I love it when we start quoting the _Home Guard_ - it's a secret British code that Johnny Foreigner doesn't understand and they don't like it up 'em.
Twirlyhead: That's right.....old "Jonesy" would have sorted them out :-)
Very good video! I always appreciate a new perspective on World War II, especially one concerned with the Battle of Britain and the realities of that campaign. I think it is also interesting that the Luftwaffe had more fighters than the RAF, but the RAF was arguably of higher quality than ones which the Germans relied upon throughout the entire war.
Any Sources for that?
The Me 109 was superior to the Hurricane and a match for the Spitfire, so I wouldn't entirely agree with that, but you're completely mistaken in one aspect and that's the armament. Yes, eight guns sounds like a lot of firepower, but they relied on the tiny .303 rounds, whereas the German fighters had 20mm cannons as well as machine guns
To put it all into perspective: Operation Overlord, made Operation Sealion, look like the work of amateurs.
What always fascinates me is how the two greatest navies on earth, one of which had been planning and executing assault landings for around 200 years, took two years to plan Neptune/Overlord, yet the Sealion enthusiasts would have us believe that the clever Germans could do the same in just over two months.

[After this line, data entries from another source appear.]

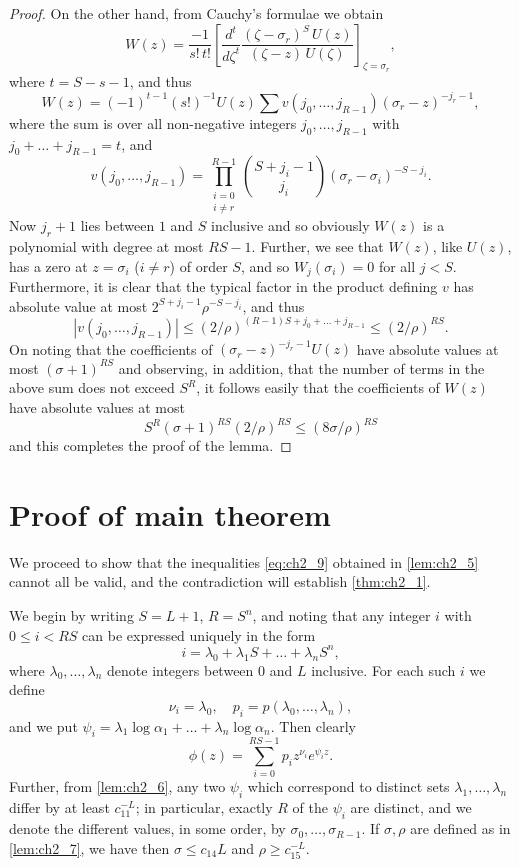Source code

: \begin{proof}
On the other hand, from Cauchy's formulae we obtain
\[
W(z) = \frac{-1}{s!\,t!} \left[ \frac{d^t}{d\zeta^t} \frac{(\zeta - \sigma_r)^S \, U(z)}{(\zeta - z) \, U(\zeta)} \right]_{\zeta = \sigma_r},
\]
where $t = S - s - 1$, and thus
\[
W(z) = (-1)^{t-1} (s!)^{-1} U(z) \sum v(j_0, \dots, j_{R-1}) (\sigma_r - z)^{-j_r - 1},
\]
where the sum is over all non-negative integers $j_0, \dots, j_{R-1}$ with $j_0 + \dots + j_{R-1} = t$, and
\[
v(j_0, \dots, j_{R-1}) = \prod_{\substack{i=0\\i\neq r}}^{R-1} \binom{S+j_i-1}{j_i} (\sigma_r - \sigma_i)^{-S-j_i}.
\]
Now $j_r + 1$ lies between $1$ and $S$ inclusive and so obviously $W(z)$ is a polynomial with degree at most $RS - 1$. Further, we see that $W(z)$, like $U(z)$, has a zero at $z = \sigma_i$ ($i \neq r$) of order $S$, and so $W_j(\sigma_i) = 0$ for all $j < S$. Furthermore, it is clear that the typical factor in the product defining $v$ has absolute value at most $2^{S+j_i-1}\rho^{-S-j_i}$, and thus
\[
|v(j_0, \dots, j_{R-1})| \le (2/\rho)^{(R-1)S+j_0+\dots+j_{R-1}} \le (2/\rho)^{RS}.
\]
On noting that the coefficients of $(\sigma_r - z)^{-j_r - 1} U(z)$ have absolute values at most $(\sigma + 1)^{RS}$ and observing, in addition, that the number of terms in the above sum does not exceed $S^R$, it follows easily that the coefficients of $W(z)$ have absolute values at most
\[
S^R(\sigma+1)^{RS} (2/\rho)^{RS} \le (8\sigma/\rho)^{RS}
\]
and this completes the proof of the lemma.
\end{proof}

\section{Proof of main theorem}

We proceed to show that the inequalities \eqref{eq:ch2_9} obtained in \autoref{lem:ch2_5} cannot all be valid, and the contradiction will establish \autoref{thm:ch2_1}.

We begin by writing $S = L + 1$, $R = S^n$, and noting that any integer $i$ with $0 \le i < RS$ can be expressed uniquely in the form
\[
i = \lambda_0 + \lambda_1 S + \dots + \lambda_n S^n,
\]
where $\lambda_0, \dots, \lambda_n$ denote integers between $0$ and $L$ inclusive. For each such $i$ we define
\[
\nu_i = \lambda_0, \quad p_i = p(\lambda_0, \dots, \lambda_n),
\]
and we put $\psi_i = \lambda_1 \log \alpha_1 + \dots + \lambda_n \log \alpha_n$.
Then clearly
\begin{equation} \label{eq:ch2_10}\tag{10}
\phi(z) = \sum_{i=0}^{RS-1} p_i z^{\nu_i} e^{\psi_i z}.
\end{equation}
Further, from \autoref{lem:ch2_6}, any two $\psi_i$ which correspond to distinct sets $\lambda_1, \dots, \lambda_n$ differ by at least $c_{11}^{-L}$; in particular, exactly $R$ of the $\psi_i$ are distinct, and we denote the different values, in some order, by $\sigma_0, \dots, \sigma_{R-1}$. If $\sigma, \rho$ are defined as in \autoref{lem:ch2_7}, we have then $\sigma \le c_{14} L$ and $\rho \ge c_{15}^{-L}$.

Mind you, I suppose not having a navy rather speeded up the German planning process!
I suppose the fact that the Wehrmacht was being destroyed in the east by the Red Army, probably helped too.
Good vid. One point - the vulnerability of the river barges to bad weather is *often* over stated. Although they would role terribly and be horrible to be aboard, they could take quite a bit of weather before actualy sinking. I brought a Dutch barge with it's original 1924 engine over the channel in a force 5 - very unpleasent but not unsafe. Very heavily loaded barges would however be lower in the water and risk taking water over the sides - but most would survive. Above force 6 I think losses might mount, but anything less than force 5 and I suspect that 90% would make it across..... but for the fact that the RN would have cut them to shreds.
Also, the actual sealion plan had some bonkers ideas about towing barges into shallow waters and waiting for the tide to go out before disembarking. That would have gone badly as they would be sitting ducks.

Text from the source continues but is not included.